There are several cases in which once the function value is calculated, its derivative may be more easily calculated, e.g.: Let f(x,y) = exp(x * g(y)), where g(y) may be expensive to compute, then it's convenient to do simply df/dx = g(y) f(x,y) using g(y) = log(f)/x.
Now, as far as I can learn from the example, the minimizer requires the function and its derivative to be defined independently, while the third definition looks like a dummy wrapper.
Is it possible to define these functions in a way such that the function and its derivative can actually be calculated within the same scope?
Edit:
In the documentation, regarding fdf, it is stated
This function provides an optimization of the separate functions for
f(x)andg(x)—it is always faster to compute the function and its derivative at the same time.
Yet, I'm not certain how. Scanning through the header, I found there are three macros defined, one for each of these three functions
#define GSL_MULTIMIN_FN_EVAL_F(F,x) (*((F)->f))(x,(F)->params)
#define GSL_MULTIMIN_FN_EVAL_DF(F,x,g) (*((F)->df))(x,(F)->params,(g))
#define GSL_MULTIMIN_FN_EVAL_F_DF(F,x,y,g) (*((F)->fdf))(x,(F)->params,(y),(g))
which seem to be called alternatively, depending on the optimization algorithm used. Could someone confirm this, please? Back to my original question, does this imply that the library user has to check the source to find out what method to use in order to take advantage of the possibility of computing both the function value and its gradient together?

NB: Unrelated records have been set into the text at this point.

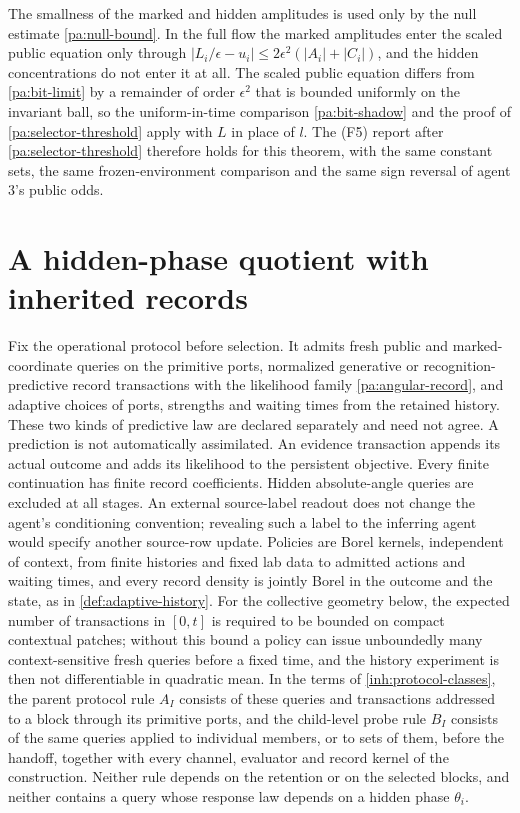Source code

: The smallness of the marked and hidden amplitudes is used only by the null estimate \cref{pa:null-bound}. In the full flow the marked amplitudes enter the scaled public equation only through $|L_i/\epsilon-u_i|\leq2\epsilon^2(|A_i|+|C_i|)$, and the hidden concentrations do not enter it at all. The scaled public equation differs from \cref{pa:bit-limit} by a remainder of order $\epsilon^2$ that is bounded uniformly on the invariant ball, so the uniform-in-time comparison \cref{pa:bit-shadow} and the proof of \cref{pa:selector-threshold} apply with $L$ in place of $l$. The (F5) report after \cref{pa:selector-threshold} therefore holds for this theorem, with the same constant sets, the same frozen-environment comparison and the same sign reversal of agent $3$'s public odds.

\section{A hidden-phase quotient with inherited records}

Fix the operational protocol before selection. It admits fresh public and marked-coordinate queries on the primitive ports, normalized generative or recognition-predictive record transactions with the likelihood family \cref{pa:angular-record}, and adaptive choices of ports, strengths and waiting times from the retained history. These two kinds of predictive law are declared separately and need not agree. A prediction is not automatically assimilated. An evidence transaction appends its actual outcome and adds its likelihood to the persistent objective. Every finite continuation has finite record coefficients. Hidden absolute-angle queries are excluded at all stages. An external source-label readout does not change the agent's conditioning convention; revealing such a label to the inferring agent would specify another source-row update. Policies are Borel kernels, independent of context, from finite histories and fixed lab data to admitted actions and waiting times, and every record density is jointly Borel in the outcome and the state, as in \cref{def:adaptive-history}. For the collective geometry below, the expected number of transactions in $[0,t]$ is required to be bounded on compact contextual patches; without this bound a policy can issue unboundedly many context-sensitive fresh queries before a fixed time, and the history experiment is then not differentiable in quadratic mean. In the terms of \cref{inh:protocol-classes}, the parent protocol rule $A_I$ consists of these queries and transactions addressed to a block through its primitive ports, and the child-level probe rule $B_I$ consists of the same queries applied to individual members, or to sets of them, before the handoff, together with every channel, evaluator and record kernel of the construction. Neither rule depends on the retention or on the selected blocks, and neither contains a query whose response law depends on a hidden phase $\theta_i$.

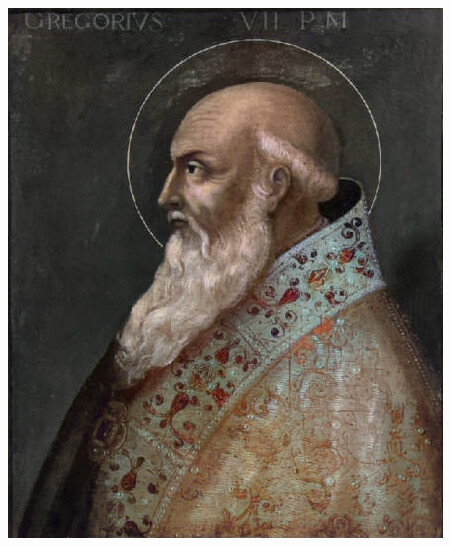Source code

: \documentclass{article}
\begin{document}
\noindent\begin{minipage}{0.3\textwidth}
    \includegraphics[width=\linewidth]{rehor_vii.png}
\end{minipage}
\end{document}
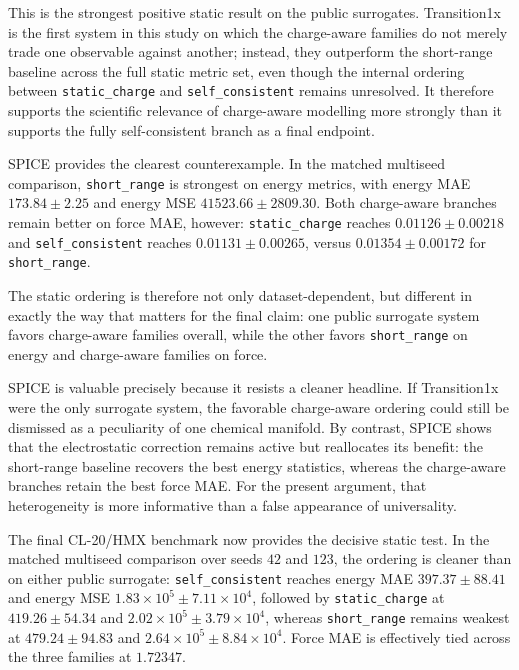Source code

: This is the strongest positive static result on the public surrogates. Transition1x is the first system in this study on which the charge-aware families do not merely trade one observable against another; instead, they outperform the short-range baseline across the full static metric set, even though the internal ordering between \texttt{static\_charge} and \texttt{self\_consistent} remains unresolved. It therefore supports the scientific relevance of charge-aware modelling more strongly than it supports the fully self-consistent branch as a final endpoint.

SPICE provides the clearest counterexample. In the matched multiseed comparison, \texttt{short\_range} is strongest on energy metrics, with energy MAE $173.84 \pm 2.25$ and energy MSE $41523.66 \pm 2809.30$. Both charge-aware branches remain better on force MAE, however: \texttt{static\_charge} reaches $0.01126 \pm 0.00218$ and \texttt{self\_consistent} reaches $0.01131 \pm 0.00265$, versus $0.01354 \pm 0.00172$ for \texttt{short\_range}.

The static ordering is therefore not only dataset-dependent, but different in exactly the way that matters for the final claim: one public surrogate system favors charge-aware families overall, while the other favors \texttt{short\_range} on energy and charge-aware families on force.

SPICE is valuable precisely because it resists a cleaner headline. If Transition1x were the only surrogate system, the favorable charge-aware ordering could still be dismissed as a peculiarity of one chemical manifold. By contrast, SPICE shows that the electrostatic correction remains active but reallocates its benefit: the short-range baseline recovers the best energy statistics, whereas the charge-aware branches retain the best force MAE. For the present argument, that heterogeneity is more informative than a false appearance of universality.

The final CL-20/HMX benchmark now provides the decisive static test. In the matched multiseed comparison over seeds $42$ and $123$, the ordering is cleaner than on either public surrogate: \texttt{self\_consistent} reaches energy MAE $397.37 \pm 88.41$ and energy MSE $1.83 \times 10^{5} \pm 7.11 \times 10^{4}$, followed by \texttt{static\_charge} at $419.26 \pm 54.34$ and $2.02 \times 10^{5} \pm 3.79 \times 10^{4}$, whereas \texttt{short\_range} remains weakest at $479.24 \pm 94.83$ and $2.64 \times 10^{5} \pm 8.84 \times 10^{4}$. Force MAE is effectively tied across the three families at $1.72347$.

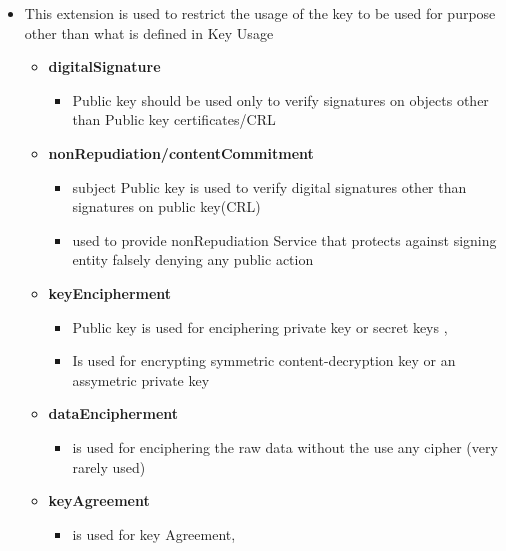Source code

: \documentclass[a4paper]{article}
\begin{document}
\begin{itemize}
\begin{itemize}
                    \item This extension is used to restrict the usage of the key to be used for purpose 
                        other than what is defined in Key Usage
                    \begin{itemize}
                        \item \textbf{digitalSignature}
                            \begin{itemize}
                                \item Public key should be used only to verify signatures on objects other than Public key certificates/CRL
                            \end{itemize}
                        \item \textbf{nonRepudiation/contentCommitment}
                            \begin{itemize}
                                \item subject Public key is used to verify digital signatures other than signatures on public key(CRL)
                                \item used to provide nonRepudiation Service that protects against signing entity falsely denying any public action
                            \end{itemize}
                        \item \textbf{keyEncipherment}
                            \begin{itemize}
                                \item Public key is used for enciphering private key or secret keys , 
                                \item Is used for encrypting symmetric content-decryption key or an assymetric private key
                            \end{itemize}
                        \item \textbf{dataEncipherment}
                            \begin{itemize}
                                \item is used for enciphering the raw data without the use any cipher  (very rarely used)
                            \end{itemize}
                        \item \textbf{keyAgreement}
                            \begin{itemize}
                                \item is used for key Agreement, 

\end{itemize}
\end{itemize}
\end{itemize}
\end{itemize}
\end{document}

The GSL asks for three functions, (a) one that calculates the value, (b), another that calculates the gradient, and (c) one that calculates both, for exactly the same reason that you are concerned with:
There are several cases in which once the function value is calculated, its derivative may be more easily calculated.
In other words, it can be easier to calculate both value and gradient in one scope than to calculate value and gradient separately. However, evaluating both will be needlessly expensive if the minimizer only needs the gradient, or if the minimizer only needs the value.

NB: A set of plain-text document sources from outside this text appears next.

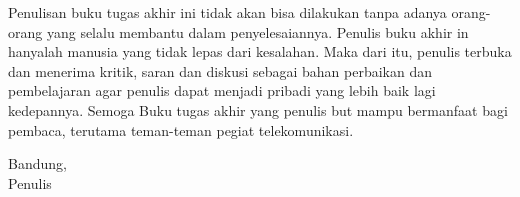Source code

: Penulisan buku tugas akhir ini tidak akan bisa dilakukan tanpa adanya orang-orang
yang selalu membantu dalam penyelesaiannya. Penulis buku akhir in hanyalah
manusia yang tidak lepas dari kesalahan. Maka dari itu, penulis terbuka dan
menerima kritik, saran dan diskusi sebagai bahan perbaikan dan pembelajaran agar
penulis dapat menjadi pribadi yang lebih baik lagi kedepannya. Semoga Buku tugas
akhir yang penulis but mampu bermanfaat bagi pembaca, terutama teman-teman
pegiat telekomunikasi.

Bandung, \thedate \\[\baselineskip]
Penulis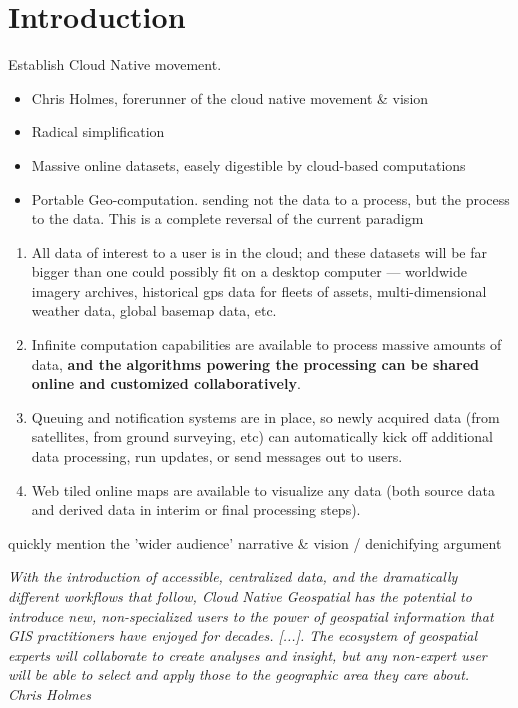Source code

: \chapter{Introduction}

\m{->} Establish Cloud Native movement.

\begin{itemize}
  \item Chris Holmes, forerunner of the cloud native movement \& vision
  \item Radical simplification
  \item Massive online datasets, easely digestible by cloud-based computations
  \item Portable Geo-computation. sending not the data to a process, but the process to the data. This is a complete reversal of the current paradigm
\end{itemize}


\begin{enumerate}
  \item     All data of interest to a user is in the cloud; and these datasets will be far bigger than one could possibly fit on a desktop computer — worldwide imagery archives, historical gps data for fleets of assets, multi-dimensional weather data, global basemap data, etc.
  \item     Infinite computation capabilities are available to process massive amounts of data, \textbf{and the algorithms powering the processing can be shared online and customized collaboratively}.
  \item     Queuing and notification systems are in place, so newly acquired data (from satellites, from ground surveying, etc) can automatically kick off additional data processing, run updates, or send messages out to users.
  \item     Web tiled online maps are available to visualize any data (both source data and derived data in interim or final processing steps).
\end{enumerate}


\m{->} quickly mention the 'wider audience' narrative \& vision / denichifying argument

\emph{
  With the introduction of accessible, centralized data, and the dramatically different workflows that follow, Cloud Native Geospatial has the potential to introduce new, non-specialized users to the power of geospatial information that GIS practitioners have enjoyed for decades. [...]. The ecosystem of geospatial experts will collaborate to create analyses and insight, but any non-expert user will be able to select and apply those to the geographic area they care about. ~ Chris Holmes
}

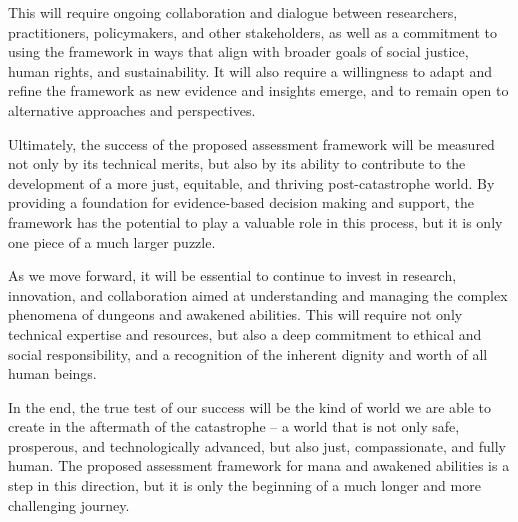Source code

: \documentclass[12pt, a4paper]{article}
\begin{document}
This will require ongoing collaboration and dialogue between researchers, practitioners, policymakers, and other stakeholders, as well as a commitment to using the framework in ways that align with broader goals of social justice, human rights, and sustainability. It will also require a willingness to adapt and refine the framework as new evidence and insights emerge, and to remain open to alternative approaches and perspectives.

Ultimately, the success of the proposed assessment framework will be measured not only by its technical merits, but also by its ability to contribute to the development of a more just, equitable, and thriving post-catastrophe world. By providing a foundation for evidence-based decision making and support, the framework has the potential to play a valuable role in this process, but it is only one piece of a much larger puzzle.

As we move forward, it will be essential to continue to invest in research, innovation, and collaboration aimed at understanding and managing the complex phenomena of dungeons and awakened abilities. This will require not only technical expertise and resources, but also a deep commitment to ethical and social responsibility, and a recognition of the inherent dignity and worth of all human beings.

In the end, the true test of our success will be the kind of world we are able to create in the aftermath of the catastrophe – a world that is not only safe, prosperous, and technologically advanced, but also just, compassionate, and fully human. The proposed assessment framework for mana and awakened abilities is a step in this direction, but it is only the beginning of a much longer and more challenging journey.



\end{document}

Therefore, you should trust the GSL that it knows what it wants. The minimizer will call the third function whenever it needs to know both value and gradient in a specific point, and that it will call the first or second function if it only needs to know either the value or the gradient.
It is up to you to decide whether you want the third function to perform some smart calculations that take advantage of the specific problem, or whether you want it to be a simple wrapper.